THE BEST ANCIENT CITY TO VISIT IN VIETNAM – HOI AN
YOU WILL ALWAYS WISH TO HAVE MORE TIME TO STAY IN HOI AN ONCE YOU TAKE A STEP INTO THIS ANCIENT BREATH-TAKING TOWN.
The historic city of Hoi An is one of the most popular places to visit in Vietnam. There are several cultural and historic attractions that make backpacking Hoi An essential, like exploring the riverside Old Town and its mix of cultural influences, where you can walk across a Japanese bridge to visit a Chinese temple before sitting down to eat at a Vietnamese market.
The Old Town of Hoi An managed to avoid destruction during the “American War,” and it was awarded UNESCO World Heritage status in 1999.
With its UNESCO status also came rapid development of a tourism industry, meaning plenty of boutique hotels, fancy restaurants, and approximately one million tailor shops can be found here.
Hoi An is most definitely a touristy city, but it’s still a great place for backpackers and travelers to discover Vietnamese culture. Backpacking Hoi An is about much more than exploring the Old Town.
Within a few kilometers, you can find yourself chilling on a beach or cycling through peaceful rice fields. Go a little further and you can explore the ruins of an ancient Hindu temple.
HOI AN WEATHER:
Like the rest of Central Vietnam, Hoi An weather can be unpredictable. Expect rainy days and several storms from September to January. If you arrive at the start of the year, bring a few extra layers to stay warm. March to May are the best months to visit, but you can also see Hoi An from June to August, if you don’t mind the intense heat.
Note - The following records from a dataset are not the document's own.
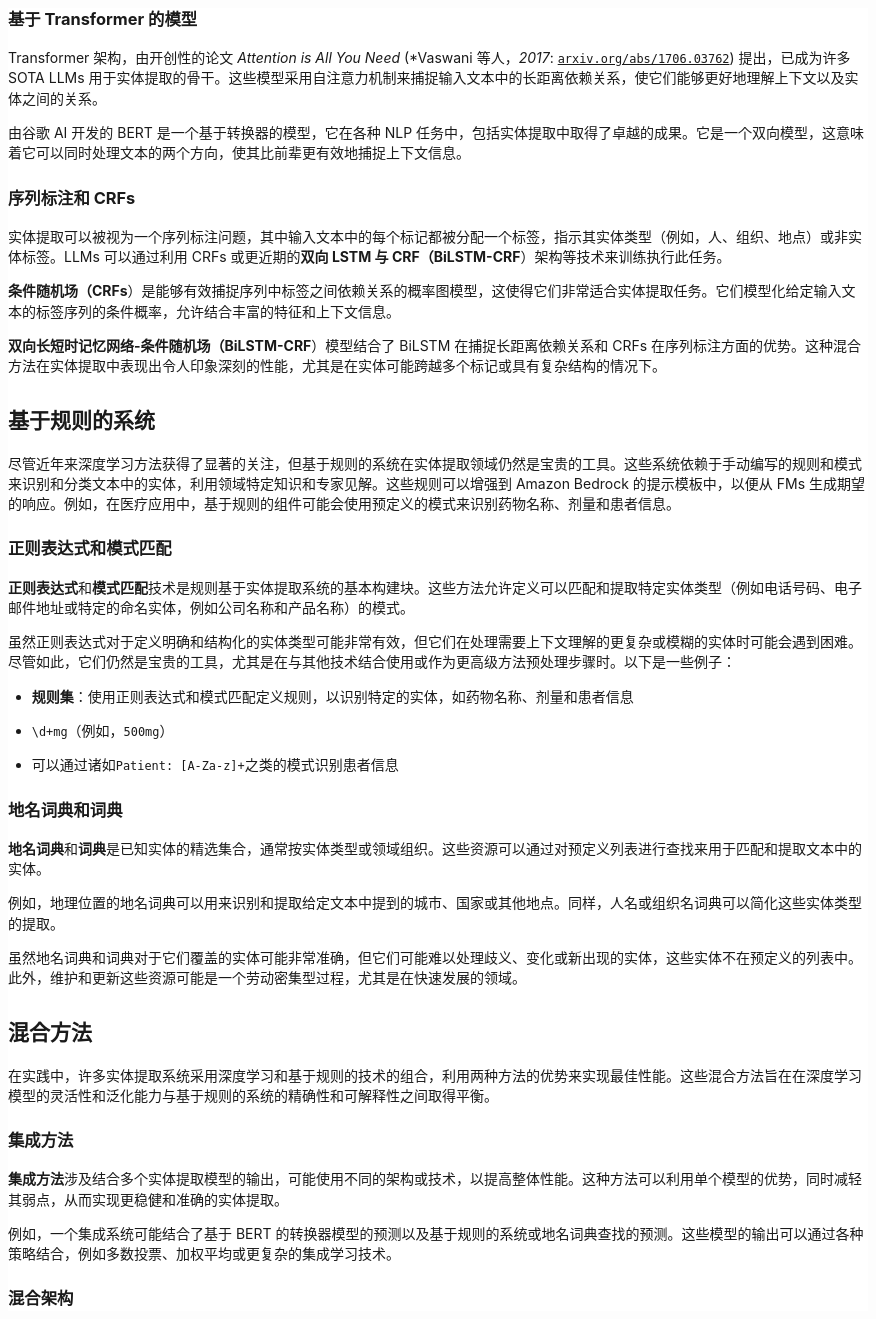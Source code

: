 ### 基于 Transformer 的模型

Transformer 架构，由开创性的论文 *Attention is All You Need* (*Vaswani 等人，*2017*: [`arxiv.org/abs/1706.03762`](https://arxiv.org/abs/1706.03762)) 提出，已成为许多 SOTA LLMs 用于实体提取的骨干。这些模型采用自注意力机制来捕捉输入文本中的长距离依赖关系，使它们能够更好地理解上下文以及实体之间的关系。

由谷歌 AI 开发的 BERT 是一个基于转换器的模型，它在各种 NLP 任务中，包括实体提取中取得了卓越的成果。它是一个双向模型，这意味着它可以同时处理文本的两个方向，使其比前辈更有效地捕捉上下文信息。

### 序列标注和 CRFs

实体提取可以被视为一个序列标注问题，其中输入文本中的每个标记都被分配一个标签，指示其实体类型（例如，人、组织、地点）或非实体标签。LLMs 可以通过利用 CRFs 或更近期的**双向 LSTM 与 CRF（BiLSTM-CRF**）架构等技术来训练执行此任务。

**条件随机场（CRFs**）是能够有效捕捉序列中标签之间依赖关系的概率图模型，这使得它们非常适合实体提取任务。它们模型化给定输入文本的标签序列的条件概率，允许结合丰富的特征和上下文信息。

**双向长短时记忆网络-条件随机场（BiLSTM-CRF**）模型结合了 BiLSTM 在捕捉长距离依赖关系和 CRFs 在序列标注方面的优势。这种混合方法在实体提取中表现出令人印象深刻的性能，尤其是在实体可能跨越多个标记或具有复杂结构的情况下。

## 基于规则的系统

尽管近年来深度学习方法获得了显著的关注，但基于规则的系统在实体提取领域仍然是宝贵的工具。这些系统依赖于手动编写的规则和模式来识别和分类文本中的实体，利用领域特定知识和专家见解。这些规则可以增强到 Amazon Bedrock 的提示模板中，以便从 FMs 生成期望的响应。例如，在医疗应用中，基于规则的组件可能会使用预定义的模式来识别药物名称、剂量和患者信息。

### 正则表达式和模式匹配

**正则表达式**和**模式匹配**技术是规则基于实体提取系统的基本构建块。这些方法允许定义可以匹配和提取特定实体类型（例如电话号码、电子邮件地址或特定的命名实体，例如公司名称和产品名称）的模式。

虽然正则表达式对于定义明确和结构化的实体类型可能非常有效，但它们在处理需要上下文理解的更复杂或模糊的实体时可能会遇到困难。尽管如此，它们仍然是宝贵的工具，尤其是在与其他技术结合使用或作为更高级方法预处理步骤时。以下是一些例子：

+   **规则集**：使用正则表达式和模式匹配定义规则，以识别特定的实体，如药物名称、剂量和患者信息

+   `\d+mg`（例如，`500mg`）

+   可以通过诸如`Patient: [A-Za-z]+`之类的模式识别患者信息

### 地名词典和词典

**地名词典**和**词典**是已知实体的精选集合，通常按实体类型或领域组织。这些资源可以通过对预定义列表进行查找来用于匹配和提取文本中的实体。

例如，地理位置的地名词典可以用来识别和提取给定文本中提到的城市、国家或其他地点。同样，人名或组织名词典可以简化这些实体类型的提取。

虽然地名词典和词典对于它们覆盖的实体可能非常准确，但它们可能难以处理歧义、变化或新出现的实体，这些实体不在预定义的列表中。此外，维护和更新这些资源可能是一个劳动密集型过程，尤其是在快速发展的领域。

## 混合方法

在实践中，许多实体提取系统采用深度学习和基于规则的技术的组合，利用两种方法的优势来实现最佳性能。这些混合方法旨在在深度学习模型的灵活性和泛化能力与基于规则的系统的精确性和可解释性之间取得平衡。

### 集成方法

**集成方法**涉及结合多个实体提取模型的输出，可能使用不同的架构或技术，以提高整体性能。这种方法可以利用单个模型的优势，同时减轻其弱点，从而实现更稳健和准确的实体提取。

例如，一个集成系统可能结合了基于 BERT 的转换器模型的预测以及基于规则的系统或地名词典查找的预测。这些模型的输出可以通过各种策略结合，例如多数投票、加权平均或更复杂的集成学习技术。

### 混合架构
TOP THINGS TO DO IN HOI AN:
Get lost in the Old Town
Hoi An’s allure is distilled in the narrow streets of the Ancient Town. This UNESCO World Heritage Site was a bustling commercial hub from the 15th to early 19th centuries. Merchants from China, Japan and later Europe settled in Hoi An, creating the unique architectural fusion you see today. The townscape — its open market, tight alleys and wooden footbridges — hasn’t changed. Bring your camera along as you tread the ornate Japanese Bridge, step inside the Tan Ky ancestral house, and wander the Phuc Kien Assembly Hall.
Treat your taste buds
Dining in Hoi An is pure pleasure. Farms all around contribute just-picked vegetables, herbs and fruit, and fishing boats yield their catches to the markets daily, so you’ll have no shortage of memorable meals. Three quintessential dishes in Hoi An are cau lau–a toothsome noodle dish–hoanh thanh crispy wontons, and the oh-so-succulent white rose shrimp dumplings. But it’s the humble banh mi that fosters culinary showdowns.
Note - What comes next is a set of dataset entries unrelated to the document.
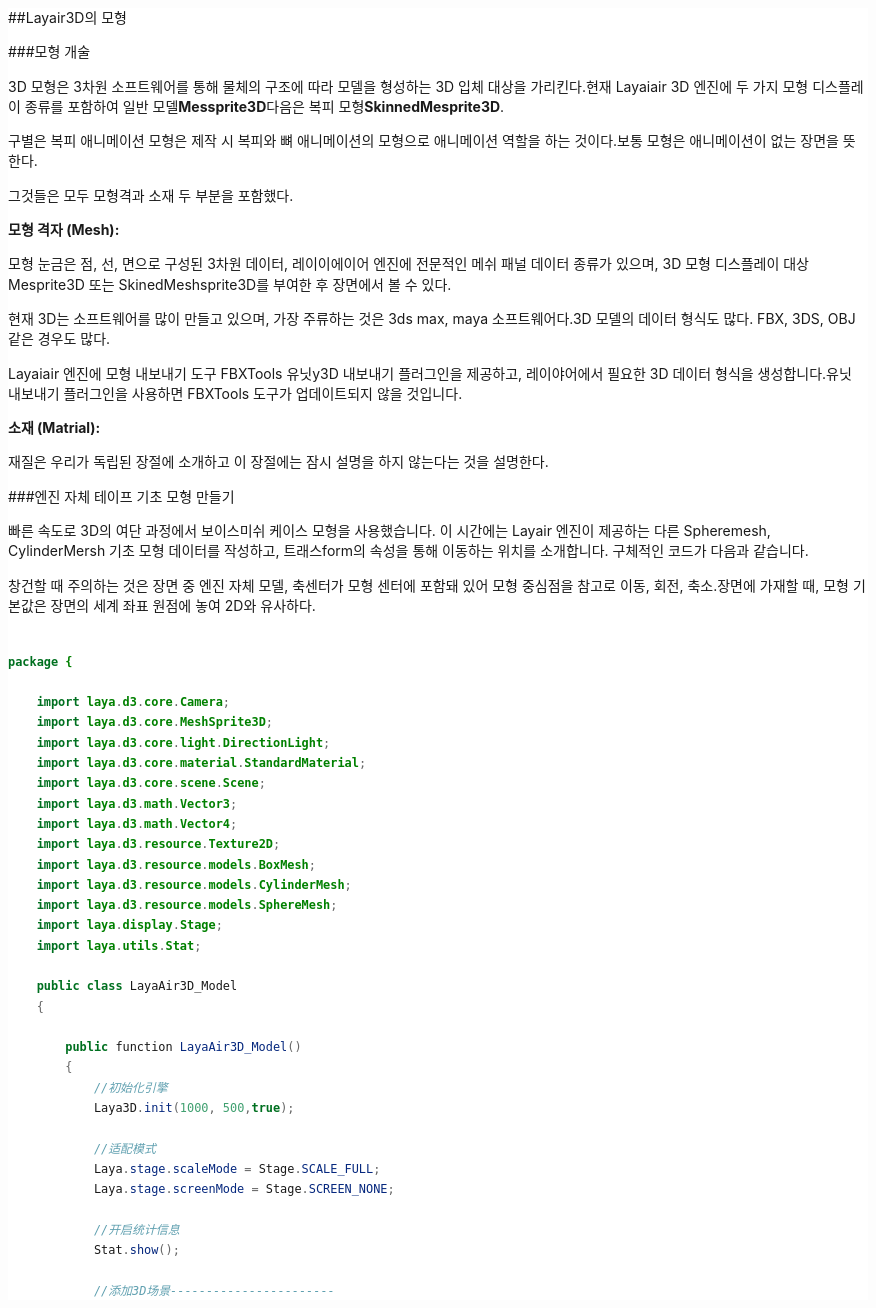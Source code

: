 ##Layair3D의 모형

###모형 개술

3D 모형은 3차원 소프트웨어를 통해 물체의 구조에 따라 모델을 형성하는 3D 입체 대상을 가리킨다.현재 Layaiair 3D 엔진에 두 가지 모형 디스플레이 종류를 포함하여 일반 모델**Messprite3D**다음은 복피 모형**SkinnedMesprite3D**.

구별은 복피 애니메이션 모형은 제작 시 복피와 뼈 애니메이션의 모형으로 애니메이션 역할을 하는 것이다.보통 모형은 애니메이션이 없는 장면을 뜻한다.

그것들은 모두 모형격과 소재 두 부분을 포함했다.

**모형 격자 (Mesh):**

모형 눈금은 점, 선, 면으로 구성된 3차원 데이터, 레이이에이어 엔진에 전문적인 메쉬 패널 데이터 종류가 있으며, 3D 모형 디스플레이 대상 Mesprite3D 또는 SkinedMeshsprite3D를 부여한 후 장면에서 볼 수 있다.

현재 3D는 소프트웨어를 많이 만들고 있으며, 가장 주류하는 것은 3ds max, maya 소프트웨어다.3D 모델의 데이터 형식도 많다. FBX, 3DS, OBJ 같은 경우도 많다.

Layaiair 엔진에 모형 내보내기 도구 FBXTools 유닛y3D 내보내기 플러그인을 제공하고, 레이야어에서 필요한 3D 데이터 형식을 생성합니다.유닛 내보내기 플러그인을 사용하면 FBXTools 도구가 업데이트되지 않을 것입니다.

**소재 (Matrial):**

재질은 우리가 독립된 장절에 소개하고 이 장절에는 잠시 설명을 하지 않는다는 것을 설명한다.



###엔진 자체 테이프 기초 모형 만들기

빠른 속도로 3D의 여단 과정에서 보이스미쉬 케이스 모형을 사용했습니다. 이 시간에는 Layair 엔진이 제공하는 다른 Spheremesh, CylinderMersh 기초 모형 데이터를 작성하고, 트래스form의 속성을 통해 이동하는 위치를 소개합니다. 구체적인 코드가 다음과 같습니다.

창건할 때 주의하는 것은 장면 중 엔진 자체 모델, 축센터가 모형 센터에 포함돼 있어 모형 중심점을 참고로 이동, 회전, 축소.장면에 가재할 때, 모형 기본값은 장면의 세계 좌표 원점에 놓여 2D와 유사하다.


```java

package {

	import laya.d3.core.Camera;
	import laya.d3.core.MeshSprite3D;
	import laya.d3.core.light.DirectionLight;
	import laya.d3.core.material.StandardMaterial;
	import laya.d3.core.scene.Scene;
	import laya.d3.math.Vector3;
	import laya.d3.math.Vector4;
	import laya.d3.resource.Texture2D;
	import laya.d3.resource.models.BoxMesh;
	import laya.d3.resource.models.CylinderMesh;
	import laya.d3.resource.models.SphereMesh;
	import laya.display.Stage;
	import laya.utils.Stat;

	public class LayaAir3D_Model
	{
		
		public function LayaAir3D_Model() 
		{
			//初始化引擎
			Laya3D.init(1000, 500,true);
			
			//适配模式
			Laya.stage.scaleMode = Stage.SCALE_FULL;
			Laya.stage.screenMode = Stage.SCREEN_NONE;

			//开启统计信息
			Stat.show();
			
			//添加3D场景-----------------------
```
Sign up for a cooking lesson
Hoi An is a magnet for foodies and cooks looking to learn the secrets of Vietnamese cuisine. Most cooking classes include a trip to the bountiful Hoi An Market, although some will ferry you as far as the vegetable farms and fishing villages. Have a morning to spare? Try your hand at the cooking schools of Red Bridge, Morning Glory or Secret Garden.
Cycle in the countryside
Sunrise in Hoi An is a prime time to grab your hat and hop on a bike. With any luck, you’ll find yourself in a sea of green, with water buffalo flicking their tails along the path and flocks of herons scattering on the horizon. The island of Cam Kim, a ferry hop away, is a lush, lovely landscape. In Cam Thanh and Tra Que, you’ll pass quiet riverside lanes, vegetable farms, and frond-fringed ponds.
Hit the beach
An Bang Beach, just a 10-minute drive from the Ancient Town, promises seafood lunches, sandy stretches and cool waves. Soul Kitchen is a favourite chill-out spot to bring your books, beach blankets, and bikinis. For a full day of sun and surf, board the ferry to the Cham Islands, where you’ll have pristine shores and a handful of diving spots all to yourself.
Shop for a new outfit
Hoi An may charm your pants off, but it’ll also sew you a new pair. The streets are overflowing with tailors eager to stitch you an outfit in 24 hours. In the ready-to-wear category, check out the racks of cotton, linen, and silk threads at boutiques such as Papillon Noir and Metiseko. Jewelry and leather goods are also high on the list of temptations for shoppers.
Marvel at My Son
An insightful diversion awaits 40 kilometres away at the My Son Sanctuary, a UNESCO Cultural Heritage Site. Tucked into a valley near a shaded stream, these temples were built by the Cham people, who established a thriving spice trade long ago in Central Vietnam. The surviving structures, which bear the scars of time and war, date from the 7th to the 13th century.
Transport to Hoi An
The easiest way to access Hoi An is to fly into the international airport in Danang, a 30-minute drive from the Old Town. There are domestic flights from Vietnam’s major cities to Danang, as well as direct flights from Bangkok, Siem Reap, Kuala Lumpur and Hong Kong. Hoi An can also be reached by bus from the North or South of Vietnam.